Only the last stretch of the records is wanted: restate word for word the line with "- void _ready()" and every line after it.

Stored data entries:
-=-=-

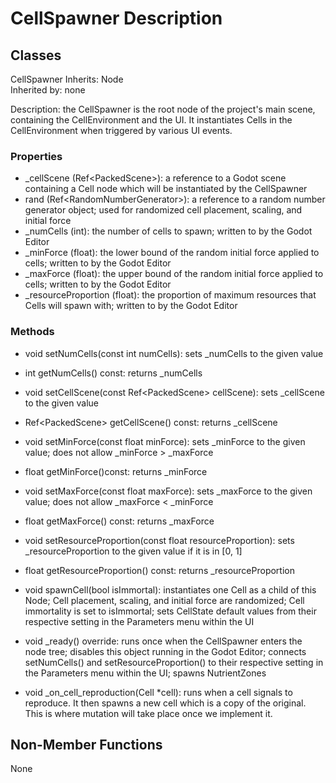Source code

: # CellSpawner Description

## Classes

CellSpawner
Inherits: Node  
Inherited by: none  

Description: the CellSpawner is the root node of the project's main scene, containing the CellEnvironment and the UI. It instantiates Cells in the CellEnvironment when triggered by various UI events.

### Properties
- _cellScene (Ref\<PackedScene\>): a reference to a Godot scene containing a Cell node which will be instantiated by the CellSpawner
- rand (Ref\<RandomNumberGenerator\>): a reference to a random number generator object; used for randomized cell placement, scaling, and initial force
- _numCells (int): the number of cells to spawn; written to by the Godot Editor
- _minForce (float): the lower bound of the random initial force applied to cells; written to by the Godot Editor
- _maxForce (float): the upper bound of the random initial force applied to cells; written to by the Godot Editor
- _resourceProportion (float): the proportion of maximum resources that Cells will spawn with; written to by the Godot Editor

### Methods
- void setNumCells(const int numCells): sets _numCells to the given value
- int getNumCells() const: returns _numCells

- void setCellScene(const Ref\<PackedScene\> cellScene): sets _cellScene to the given value
- Ref\<PackedScene\> getCellScene() const: returns _cellScene

- void setMinForce(const float minForce): sets _minForce to the given value; does not allow _minForce > _maxForce
- float getMinForce()const: returns _minForce

- void setMaxForce(const float maxForce): sets _maxForce to the given value; does not allow _maxForce < _minForce
- float getMaxForce() const: returns _maxForce

- void setResourceProportion(const float resourceProportion): sets _resourceProportion to the given value if it is in [0, 1]
- float getResourceProportion() const: returns _resourceProportion

- void spawnCell(bool isImmortal): instantiates one Cell as a child of this Node; Cell placement, scaling, and initial force are randomized; Cell immortality is set to isImmortal; sets CellState default values from their respective setting in the Parameters menu within the UI

- void _ready() override: runs once when the CellSpawner enters the node tree; disables this object running in the Godot Editor; connects setNumCells() and setResourceProportion() to their respective setting in the Parameters menu within the UI; spawns NutrientZones
- void _on_cell_reproduction(Cell *cell): runs when a cell signals to reproduce. It then spawns a new cell which is a copy of the original. This is where mutation will take place once we implement it.

## Non-Member Functions
None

-=-=-

■ Result of the task ■
- void _ready() override: runs once when the CellSpawner enters the node tree; disables this object running in the Godot Editor; connects setNumCells() and setResourceProportion() to their respective setting in the Parameters menu within the UI; spawns NutrientZones
- void _on_cell_reproduction(Cell *cell): runs when a cell signals to reproduce. It then spawns a new cell which is a copy of the original. This is where mutation will take place once we implement it.

## Non-Member Functions
None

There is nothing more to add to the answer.